アノニマス・コール 薬丸岳|一気読み確定です

 図書館で題名に惹かれて読みました。薬丸岳の作品はこれが2作目です。最初に読んだ「蒼色の大地」という作品が素晴らしく印象に残ったので他の作品も触れてみたいと思っていました。

『アノニマス・コール』は警察を舞台にしたミステリー小説です。警察を辞めた孤独な男がかけがえのない人のために命をかけて犯人を追い詰める。私は「匿名電話」の正体を知ろうと一気読みしてしまいました。

『アノニマス・コール』の要点を記します。涙腺のゆるむちょっと感動的な最終章です。。

『アノニマス・コール』 要点 

 無言電話

 警察官だった朝倉信志は工場勤めをしながら静かに暮らしています。
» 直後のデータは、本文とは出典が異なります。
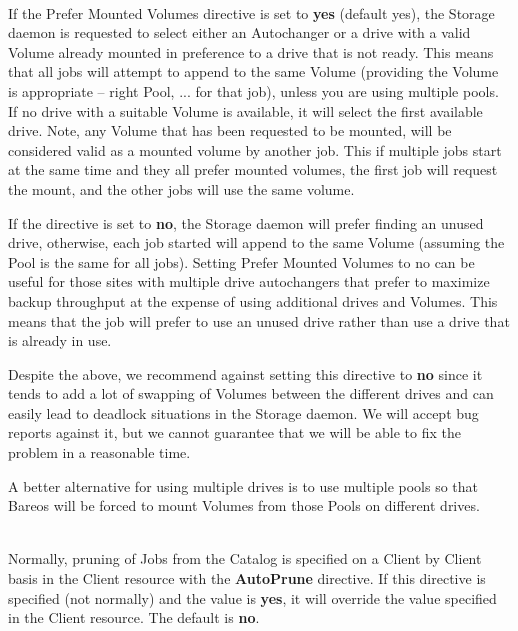 \begin{description}
\label{PreferMountedVolumes}
\item [Prefer Mounted Volumes = {\textless}yes{\textbar}no{\textgreater}] \hfill \\
If the Prefer Mounted Volumes directive is set to {\bf yes} (default
yes), the Storage daemon is requested to select either an Autochanger or
a drive with a valid Volume already mounted in preference to a drive
that is not ready.  This means that all jobs will attempt to append
to the same Volume (providing the Volume is appropriate -- right Pool,
... for that job), unless you are using multiple pools.
If no drive with a suitable Volume is available, it
will select the first available drive.  Note, any Volume that has
been requested to be mounted, will be considered valid as a mounted
volume by another job.  This if multiple jobs start at the same time
and they all prefer mounted volumes, the first job will request the
mount, and the other jobs will use the same volume.

If the directive is set to {\bf no}, the Storage daemon will prefer
finding an unused drive, otherwise, each job started will append to the
same Volume (assuming the Pool is the same for all jobs).  Setting
Prefer Mounted Volumes to no can be useful for those sites
with multiple drive autochangers that prefer to maximize backup
throughput at the expense of using additional drives and Volumes.
This means that the job will prefer to use an unused drive rather
than use a drive that is already in use.

Despite the above, we recommend against setting this directive to
{\bf no} since
it tends to add a lot of swapping of Volumes between the different
drives and can easily lead to deadlock situations in the Storage
daemon. We will accept bug reports against it, but we cannot guarantee
that we will be able to fix the problem in a reasonable time.

A better alternative for using multiple drives is to use multiple
pools so that Bareos will be forced to mount Volumes from those Pools
on different drives.

\item [Prune Jobs = {\textless}yes{\textbar}no{\textgreater}] \hfill \\
Normally, pruning of Jobs from the Catalog is specified on a Client by
Client basis in the Client resource with the {\bf AutoPrune} directive.
If this directive is specified (not normally) and the value is {\bf
yes}, it will override the value specified in the Client resource.  The
default is {\bf no}.



\end{description}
ある日酔って家に帰ると無言電話がありました。気になった朝倉は元妻の安本奈緒美に連絡して番号を確かめました。無言電話は朝倉の番号を知らないはずの娘、梓の電話から発信されていました。  

  朝倉と同じく結婚前警察官だった奈緒美は3年前に朝倉と別れて娘と暮らしています。帰宅していない娘の梓を心配していた矢先「お嬢様を誘拐しました。戻して欲しければ一千万円を準備しなさい」との電話です。

 朝倉は梓からの電話が犯人からのメッセージと悟り、奈緒美と一緒に誘拐された梓を見つけ出すための追跡が始まります。

誘拐犯追跡

 朝倉は過去の経験から警察を信用していません。奈緒美に梓が誘拐されたことを警察に連絡しないよう指示します。しかし自分一人で犯人を捕まえて梓を取り戻すことはできないことを自覚しています。そこで朝倉は二人の男の力を借りることにします。尾行や誘拐犯の糸口をつかむことを期待できる岸谷勇治と、チンピラに絡まれているのを助けた朝倉が勤める工場の従業員戸田順平でした。3人は犯人の正体を知ろうと行動を開始します。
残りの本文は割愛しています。